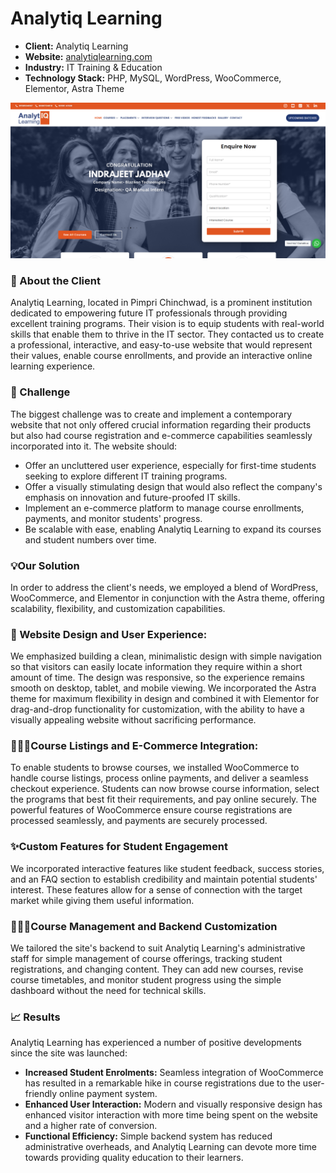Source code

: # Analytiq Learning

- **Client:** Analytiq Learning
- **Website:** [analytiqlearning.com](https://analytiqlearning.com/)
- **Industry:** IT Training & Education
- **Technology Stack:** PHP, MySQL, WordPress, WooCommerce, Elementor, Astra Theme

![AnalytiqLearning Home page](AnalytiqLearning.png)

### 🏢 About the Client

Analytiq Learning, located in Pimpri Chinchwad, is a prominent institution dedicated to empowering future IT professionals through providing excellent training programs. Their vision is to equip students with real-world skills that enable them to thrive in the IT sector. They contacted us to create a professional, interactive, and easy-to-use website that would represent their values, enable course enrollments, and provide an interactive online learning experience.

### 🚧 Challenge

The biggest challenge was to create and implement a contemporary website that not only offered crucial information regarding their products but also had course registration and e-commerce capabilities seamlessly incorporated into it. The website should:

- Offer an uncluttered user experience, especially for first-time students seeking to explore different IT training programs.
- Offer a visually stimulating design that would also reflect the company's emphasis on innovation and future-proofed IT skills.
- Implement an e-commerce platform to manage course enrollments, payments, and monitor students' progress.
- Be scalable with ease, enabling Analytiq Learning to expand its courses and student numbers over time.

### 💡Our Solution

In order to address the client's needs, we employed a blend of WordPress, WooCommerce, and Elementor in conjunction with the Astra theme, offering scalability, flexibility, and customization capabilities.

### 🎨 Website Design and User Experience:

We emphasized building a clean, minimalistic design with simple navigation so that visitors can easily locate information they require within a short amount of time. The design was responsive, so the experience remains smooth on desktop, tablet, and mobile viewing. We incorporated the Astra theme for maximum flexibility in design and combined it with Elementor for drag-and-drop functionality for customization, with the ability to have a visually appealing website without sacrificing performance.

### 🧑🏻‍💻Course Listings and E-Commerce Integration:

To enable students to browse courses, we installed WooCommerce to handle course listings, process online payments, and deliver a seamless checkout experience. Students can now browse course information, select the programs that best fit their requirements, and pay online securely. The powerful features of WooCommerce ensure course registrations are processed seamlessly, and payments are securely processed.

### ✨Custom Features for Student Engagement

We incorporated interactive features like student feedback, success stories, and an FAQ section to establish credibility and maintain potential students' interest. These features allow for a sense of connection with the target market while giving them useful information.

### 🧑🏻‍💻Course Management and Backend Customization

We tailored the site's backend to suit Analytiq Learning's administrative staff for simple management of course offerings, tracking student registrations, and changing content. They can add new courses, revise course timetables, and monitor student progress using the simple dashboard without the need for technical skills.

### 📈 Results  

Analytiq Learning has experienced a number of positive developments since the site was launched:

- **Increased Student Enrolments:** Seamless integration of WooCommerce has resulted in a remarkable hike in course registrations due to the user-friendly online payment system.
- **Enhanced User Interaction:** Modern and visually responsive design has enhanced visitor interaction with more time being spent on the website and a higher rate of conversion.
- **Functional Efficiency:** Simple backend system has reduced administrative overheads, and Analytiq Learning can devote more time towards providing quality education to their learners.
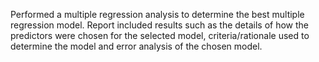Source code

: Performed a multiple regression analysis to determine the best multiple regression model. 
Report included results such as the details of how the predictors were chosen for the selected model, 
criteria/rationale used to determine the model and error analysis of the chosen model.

_ _ _ _ _ _ _

Work task
In the listing above, locate the line containing "We emphasized building" and the line containing "- **Increased Student". Transcribe those two lines and everything between them, exactly as written.

Worked solution
We emphasized building a clean, minimalistic design with simple navigation so that visitors can easily locate information they require within a short amount of time. The design was responsive, so the experience remains smooth on desktop, tablet, and mobile viewing. We incorporated the Astra theme for maximum flexibility in design and combined it with Elementor for drag-and-drop functionality for customization, with the ability to have a visually appealing website without sacrificing performance.

### 🧑🏻‍💻Course Listings and E-Commerce Integration:

To enable students to browse courses, we installed WooCommerce to handle course listings, process online payments, and deliver a seamless checkout experience. Students can now browse course information, select the programs that best fit their requirements, and pay online securely. The powerful features of WooCommerce ensure course registrations are processed seamlessly, and payments are securely processed.

### ✨Custom Features for Student Engagement

We incorporated interactive features like student feedback, success stories, and an FAQ section to establish credibility and maintain potential students' interest. These features allow for a sense of connection with the target market while giving them useful information.

### 🧑🏻‍💻Course Management and Backend Customization

We tailored the site's backend to suit Analytiq Learning's administrative staff for simple management of course offerings, tracking student registrations, and changing content. They can add new courses, revise course timetables, and monitor student progress using the simple dashboard without the need for technical skills.

### 📈 Results  

Analytiq Learning has experienced a number of positive developments since the site was launched:

- **Increased Student Enrolments:** Seamless integration of WooCommerce has resulted in a remarkable hike in course registrations due to the user-friendly online payment system.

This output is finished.